Bacterial Compatibility/Toxicity of Biogenic Silica (b-SiO(2)) Nanoparticles Synthesized from Biomass Rice Husk Ash

Biogenic silica (b-SiO(2)) nanopowders from rice husk ash (RHA) were prepared by chemical method and their bacterial compatibility/toxicity was analyzed. The X-ray diffractometry (XRD) patterns of the b-SiO(2) nanopowders indicated an amorphous feature due to the absence of any sharp peaks. Micrographs of the b-SiO(2) revealed that sticky RHA synthesized SiO(2) nanopowder (S1) had clustered spherical nanoparticles (70 nm diameter), while b-SiO(2) nanopowder synthesized from red RHA (S2) and b-SiO(2) nanopowder synthesized from brown RHA (S3) were purely spherical (20 nm and 10 nm diameter, respectively). Compared to the S1 (11.36 m(2)g(−1)) and S2 (234.93 m(2)g(−1)) nanopowders, the S3 nanopowders showed the highest surface area (280.16 m(2)g(−1)) due to the small particle size and high porosity. The core level of the X-ray photoelectron spectroscopy (XPS) spectra showed that Si was constituted by two components, Si 2p (102.2 eV) and Si 2s (153.8 eV), while Oxygen 1s was observed at 531.8 eV, confirming the formation of SiO(2).

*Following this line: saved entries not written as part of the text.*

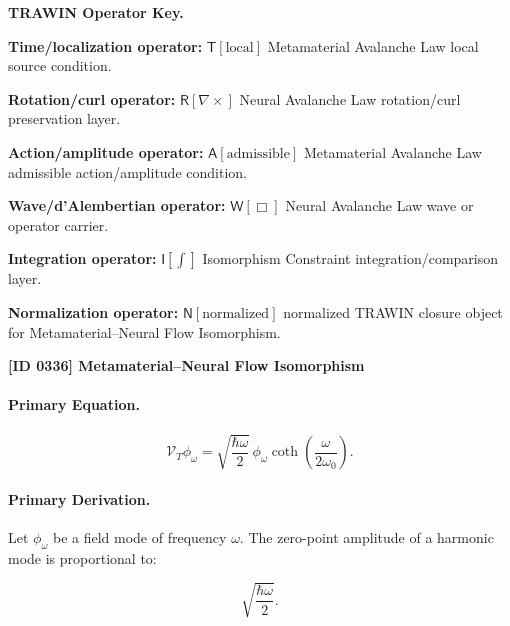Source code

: \par\vspace{0.45\baselineskip}
\noindent\begin{minipage}[t]{\linewidth}
\begingroup
\small
\raggedright
\textbf{TRAWIN Operator Key.}\par
\noindent\textbf{Time/localization operator:} $\mathsf{T}\!\left[\mathrm{local}\right]$ Metamaterial Avalanche Law local source condition.\par
\noindent\textbf{Rotation/curl operator:} $\mathsf{R}\!\left[\nabla\times\right]$ Neural Avalanche Law rotation/curl preservation layer.\par
\noindent\textbf{Action/amplitude operator:} $\mathsf{A}\!\left[\mathrm{admissible}\right]$ Metamaterial Avalanche Law admissible action/amplitude condition.\par
\noindent\textbf{Wave/d'Alembertian operator:} $\mathsf{W}\!\left[\Box\right]$ Neural Avalanche Law wave or operator carrier.\par
\noindent\textbf{Integration operator:} $\mathsf{I}\!\left[\int\right]$ Isomorphism Constraint integration/comparison layer.\par
\noindent\textbf{Normalization operator:} $\mathsf{N}\!\left[\mathrm{normalized}\right]$ normalized TRAWIN closure object for Metamaterial--Neural Flow Isomorphism.\par
\endgroup
\end{minipage}

\clearpage
\noindent\textbf{[ID 0336] Metamaterial--Neural Flow Isomorphism}\par
\vspace{0.35em}
\paragraph{Primary Equation.}
\begin{equation}
\mathcal{V}_T\phi_{\omega}
=
\sqrt{
\frac{\hbar\omega}{2}
}
\,\phi_{\omega}
\coth\left(
\frac{\omega}{2\omega_0}
\right).
\end{equation}

\paragraph{Primary Derivation.}
Let $\phi_{\omega}$ be a field mode of frequency $\omega$.  
The zero-point amplitude of a harmonic mode is proportional to:

\begin{equation}
\sqrt{\frac{\hbar\omega}{2}} .
\end{equation}

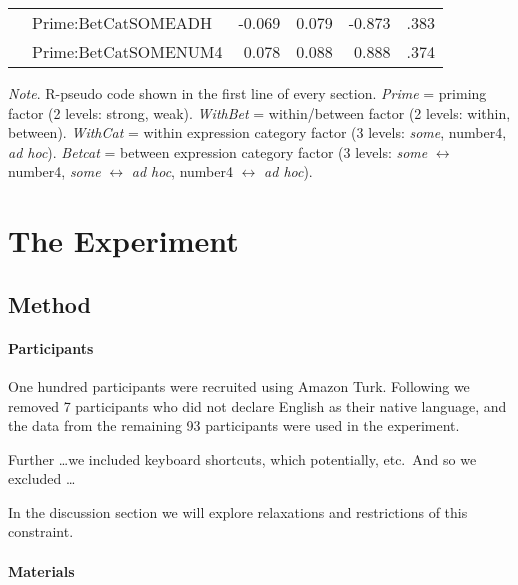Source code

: \documentclass[10pt]{article}
\begin{document}
\begin{multicols}{2}
\begin{table*}[ht]
\begin{center}
\begin{tabular}{llrrrr}
      & Prime:BetCatSOMEADH & -0.069 & 0.079 & -0.873 & .383 \\
      & Prime:BetCatSOMENUM4 & 0.078 & 0.088 & 0.888 & .374 \\
      \hline
    \end{tabular}
\end{center}
\emph{Note}. R-pseudo code shown in the first line of every section.
  \emph{Prime} = priming factor (2 levels: strong, weak).
  \emph{WithBet} = within/between factor (2 levels: within, between).
  \emph{WithCat} = within expression category factor (3 levels: \emph{some}, number4, \emph{ad hoc}).
  \emph{Betcat} = between expression category factor (3 levels: \emph{some} \(\leftrightarrow\) number4, \emph{some} \(\leftrightarrow\) \emph{ad hoc}, number4 \(\leftrightarrow\) \emph{ad hoc}).
\end{table*}



\section{The Experiment}
\label{sec:experiment}



\subsection{Method}
\label{sec:method}


\paragraph{Participants}

One hundred participants were recruited using Amazon Turk.
Following \citeauthor{Bott:2016aa} we removed 7 participants who did not declare English as their native language, and the data from the remaining 93 participants were used in the experiment.

{\color{red} Further \dots we included keyboard shortcuts, which potentially, etc.\ And so we excluded \dots}

In the discussion section we will explore relaxations and restrictions of this constraint.

\paragraph{Materials}


\end{multicols}
\end{document}
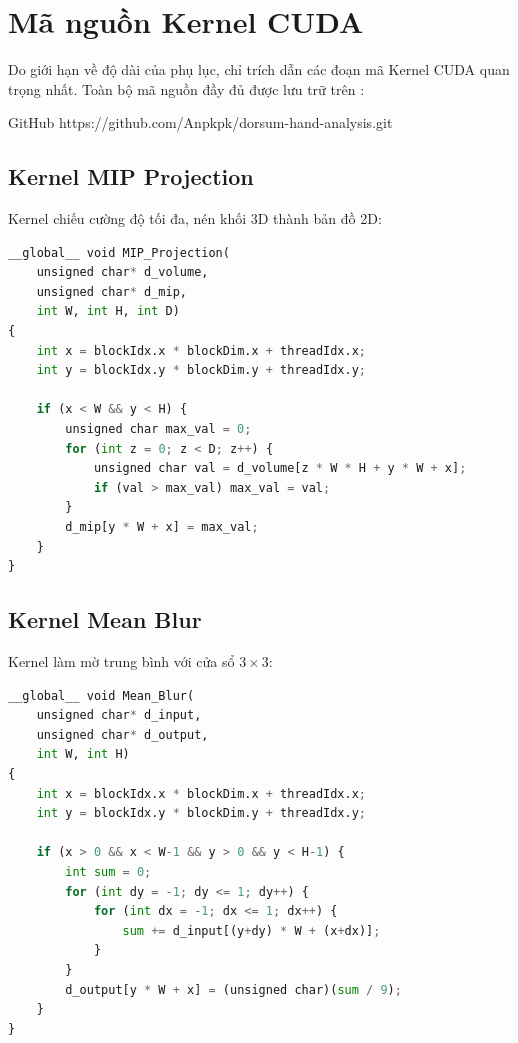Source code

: 
\chapter{Mã nguồn Kernel CUDA} %

\label{AppendixA} %


Do giới hạn về độ dài của phụ lục, chỉ trích dẫn các đoạn mã Kernel CUDA quan trọng nhất. Toàn bộ mã nguồn đầy đủ được lưu trữ trên :

GitHub https://github.com/Anpkpk/dorsum-hand-analysis.git

\section{Kernel MIP Projection}

Kernel chiếu cường độ tối đa, nén khối 3D thành bản đồ 2D:

\begin{lstlisting}[language=Python, caption={Object Detection Function}, label={lst:detect_function}]
__global__ void MIP_Projection(
    unsigned char* d_volume, 
    unsigned char* d_mip,
    int W, int H, int D) 
{
    int x = blockIdx.x * blockDim.x + threadIdx.x;
    int y = blockIdx.y * blockDim.y + threadIdx.y;
    
    if (x < W && y < H) {
        unsigned char max_val = 0;
        for (int z = 0; z < D; z++) {
            unsigned char val = d_volume[z * W * H + y * W + x];
            if (val > max_val) max_val = val;
        }
        d_mip[y * W + x] = max_val;
    }
}
\end{lstlisting}

\section{Kernel Mean Blur}

Kernel làm mờ trung bình với cửa sổ $3 \times 3$:

\begin{lstlisting}[language=Python, label={lst:detect_function}]
__global__ void Mean_Blur(
    unsigned char* d_input, 
    unsigned char* d_output,
    int W, int H) 
{
    int x = blockIdx.x * blockDim.x + threadIdx.x;
    int y = blockIdx.y * blockDim.y + threadIdx.y;
    
    if (x > 0 && x < W-1 && y > 0 && y < H-1) {
        int sum = 0;
        for (int dy = -1; dy <= 1; dy++) {
            for (int dx = -1; dx <= 1; dx++) {
                sum += d_input[(y+dy) * W + (x+dx)];
            }
        }
        d_output[y * W + x] = (unsigned char)(sum / 9);
    }
}
\end{lstlisting}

The anti-bacterial activity of the b-SiO(2) nanopowders was investigated using both gram-positive (Escherichia coli) and gram-negative (Staphylococcus aureus) microorganisms. Compared to S2 and S3 silica nanopowders, S1 demonstrated enhanced antibacterial activity. This study signifies the medical, biomedical, clinical, and biological importance and application of RHA-mediated synthesized b-SiO(2).